- [AIM OF THE TASK]
Find the string "help" in the records. Copy every line it appears in.

━━━━━━

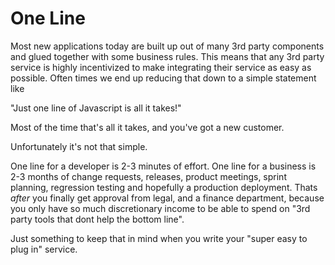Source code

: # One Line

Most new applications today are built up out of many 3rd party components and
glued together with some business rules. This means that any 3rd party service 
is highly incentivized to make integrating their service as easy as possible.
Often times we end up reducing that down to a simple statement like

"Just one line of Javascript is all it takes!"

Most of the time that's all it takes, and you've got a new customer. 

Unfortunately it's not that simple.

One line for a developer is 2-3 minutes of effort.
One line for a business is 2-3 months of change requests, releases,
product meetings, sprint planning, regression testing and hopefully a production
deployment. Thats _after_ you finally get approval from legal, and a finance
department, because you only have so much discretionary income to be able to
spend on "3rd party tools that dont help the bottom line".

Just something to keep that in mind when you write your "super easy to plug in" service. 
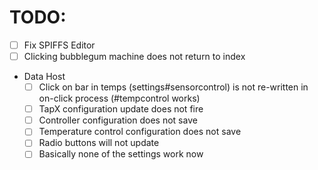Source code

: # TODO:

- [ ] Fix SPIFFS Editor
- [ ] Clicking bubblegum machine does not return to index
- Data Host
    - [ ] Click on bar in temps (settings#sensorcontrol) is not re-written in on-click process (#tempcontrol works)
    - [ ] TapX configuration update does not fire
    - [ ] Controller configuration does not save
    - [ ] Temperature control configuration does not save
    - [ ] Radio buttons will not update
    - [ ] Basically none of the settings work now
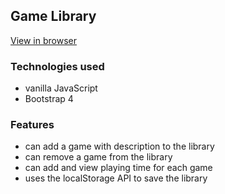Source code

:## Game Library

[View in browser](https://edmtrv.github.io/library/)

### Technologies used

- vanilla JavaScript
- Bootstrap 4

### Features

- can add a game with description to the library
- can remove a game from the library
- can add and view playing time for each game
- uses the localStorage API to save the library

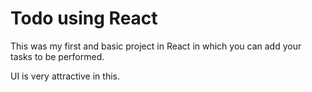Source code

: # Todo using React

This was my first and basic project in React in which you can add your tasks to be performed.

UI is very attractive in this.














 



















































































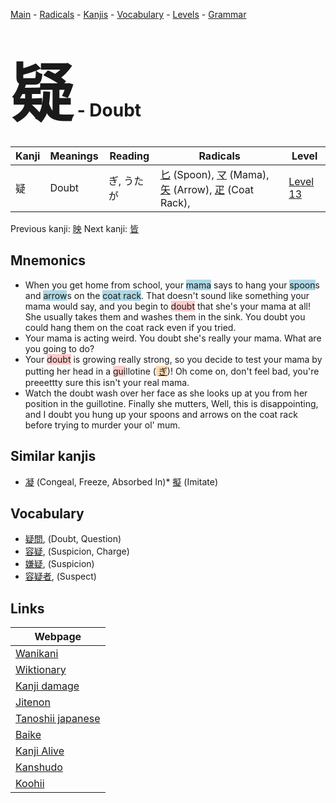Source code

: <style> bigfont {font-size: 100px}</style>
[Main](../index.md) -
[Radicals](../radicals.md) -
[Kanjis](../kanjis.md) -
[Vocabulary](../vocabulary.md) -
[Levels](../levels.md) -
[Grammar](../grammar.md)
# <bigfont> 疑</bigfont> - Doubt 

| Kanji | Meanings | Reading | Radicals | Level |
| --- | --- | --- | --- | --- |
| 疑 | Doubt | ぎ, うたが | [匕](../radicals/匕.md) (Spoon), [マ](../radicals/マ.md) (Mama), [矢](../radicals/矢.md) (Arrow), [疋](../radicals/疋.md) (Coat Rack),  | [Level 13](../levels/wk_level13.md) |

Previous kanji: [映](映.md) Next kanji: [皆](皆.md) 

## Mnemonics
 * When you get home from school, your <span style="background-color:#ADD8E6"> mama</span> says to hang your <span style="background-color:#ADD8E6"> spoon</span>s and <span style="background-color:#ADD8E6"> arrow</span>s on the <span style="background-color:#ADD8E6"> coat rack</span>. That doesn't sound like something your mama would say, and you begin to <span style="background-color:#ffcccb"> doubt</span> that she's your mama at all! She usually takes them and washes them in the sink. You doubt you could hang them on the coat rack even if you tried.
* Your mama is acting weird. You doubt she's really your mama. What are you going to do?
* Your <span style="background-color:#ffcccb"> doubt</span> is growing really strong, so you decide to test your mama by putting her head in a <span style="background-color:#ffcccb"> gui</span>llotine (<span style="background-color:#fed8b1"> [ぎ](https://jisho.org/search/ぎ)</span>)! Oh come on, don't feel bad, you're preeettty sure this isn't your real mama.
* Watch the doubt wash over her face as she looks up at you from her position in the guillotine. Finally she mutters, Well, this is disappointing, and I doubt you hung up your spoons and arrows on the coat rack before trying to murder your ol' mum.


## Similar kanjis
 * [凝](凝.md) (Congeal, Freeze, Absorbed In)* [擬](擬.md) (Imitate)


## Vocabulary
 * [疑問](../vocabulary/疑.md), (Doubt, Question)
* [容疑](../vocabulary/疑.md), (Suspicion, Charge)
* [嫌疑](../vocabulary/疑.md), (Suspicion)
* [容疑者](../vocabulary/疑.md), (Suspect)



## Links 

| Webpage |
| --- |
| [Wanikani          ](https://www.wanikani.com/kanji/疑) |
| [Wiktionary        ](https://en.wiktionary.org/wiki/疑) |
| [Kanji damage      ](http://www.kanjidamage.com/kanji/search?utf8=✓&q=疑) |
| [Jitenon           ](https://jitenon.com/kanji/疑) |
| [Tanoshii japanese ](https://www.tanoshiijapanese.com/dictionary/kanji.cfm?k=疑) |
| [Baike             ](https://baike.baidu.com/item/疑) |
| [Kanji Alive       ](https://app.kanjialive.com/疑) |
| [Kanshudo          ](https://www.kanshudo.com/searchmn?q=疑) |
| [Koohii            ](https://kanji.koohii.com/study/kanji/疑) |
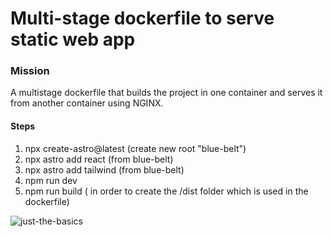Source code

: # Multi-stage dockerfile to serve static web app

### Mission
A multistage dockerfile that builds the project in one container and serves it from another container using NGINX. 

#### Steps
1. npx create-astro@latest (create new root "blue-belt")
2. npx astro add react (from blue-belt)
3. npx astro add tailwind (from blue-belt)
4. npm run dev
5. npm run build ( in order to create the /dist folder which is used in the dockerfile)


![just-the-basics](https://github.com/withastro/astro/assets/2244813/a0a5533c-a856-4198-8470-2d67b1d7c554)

━━━━━━

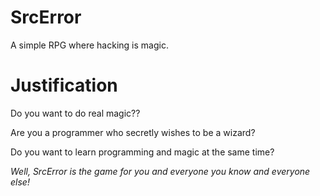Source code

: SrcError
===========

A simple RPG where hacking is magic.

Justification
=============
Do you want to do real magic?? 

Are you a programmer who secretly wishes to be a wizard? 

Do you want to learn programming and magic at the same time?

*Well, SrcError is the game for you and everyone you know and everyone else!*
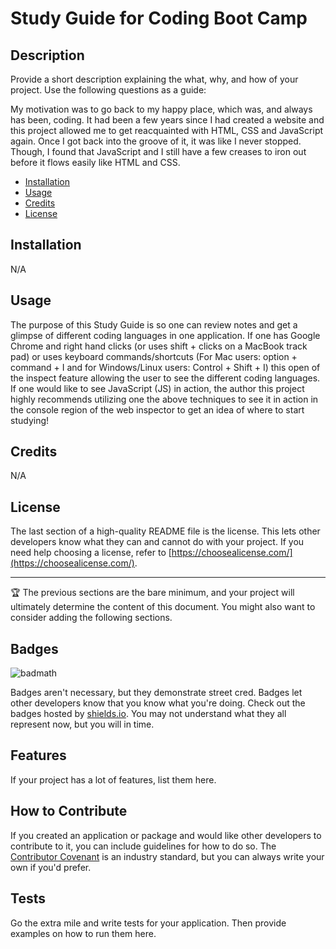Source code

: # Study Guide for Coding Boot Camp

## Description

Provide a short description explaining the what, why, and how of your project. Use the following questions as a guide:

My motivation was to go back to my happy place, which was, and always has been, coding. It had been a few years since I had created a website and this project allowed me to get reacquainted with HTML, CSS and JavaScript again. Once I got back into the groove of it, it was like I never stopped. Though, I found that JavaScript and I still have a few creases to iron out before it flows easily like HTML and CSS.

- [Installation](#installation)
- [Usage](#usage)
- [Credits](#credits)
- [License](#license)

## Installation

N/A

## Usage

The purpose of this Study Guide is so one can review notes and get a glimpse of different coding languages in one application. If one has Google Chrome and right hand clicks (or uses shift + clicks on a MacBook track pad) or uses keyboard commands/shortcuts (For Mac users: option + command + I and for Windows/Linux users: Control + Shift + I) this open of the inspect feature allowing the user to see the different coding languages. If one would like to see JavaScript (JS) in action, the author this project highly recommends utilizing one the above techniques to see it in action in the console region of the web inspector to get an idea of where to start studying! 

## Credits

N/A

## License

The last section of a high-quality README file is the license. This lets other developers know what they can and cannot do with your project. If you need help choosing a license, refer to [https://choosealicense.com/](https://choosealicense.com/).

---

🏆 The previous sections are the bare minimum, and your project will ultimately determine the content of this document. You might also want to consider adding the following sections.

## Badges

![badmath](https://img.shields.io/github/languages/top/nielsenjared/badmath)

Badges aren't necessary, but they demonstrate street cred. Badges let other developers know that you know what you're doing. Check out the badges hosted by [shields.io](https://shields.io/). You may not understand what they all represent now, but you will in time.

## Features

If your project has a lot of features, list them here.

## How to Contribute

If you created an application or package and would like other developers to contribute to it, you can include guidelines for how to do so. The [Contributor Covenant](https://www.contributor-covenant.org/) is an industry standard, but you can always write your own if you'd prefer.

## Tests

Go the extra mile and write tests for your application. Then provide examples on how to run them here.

━━━━━━

- [SOLUTION TO THIS EXERCISE]
spend on "3rd party tools that dont help the bottom line".
The last section of a high-quality README file is the license. This lets other developers know what they can and cannot do with your project. If you need help choosing a license, refer to [https://choosealicense.com/](https://choosealicense.com/).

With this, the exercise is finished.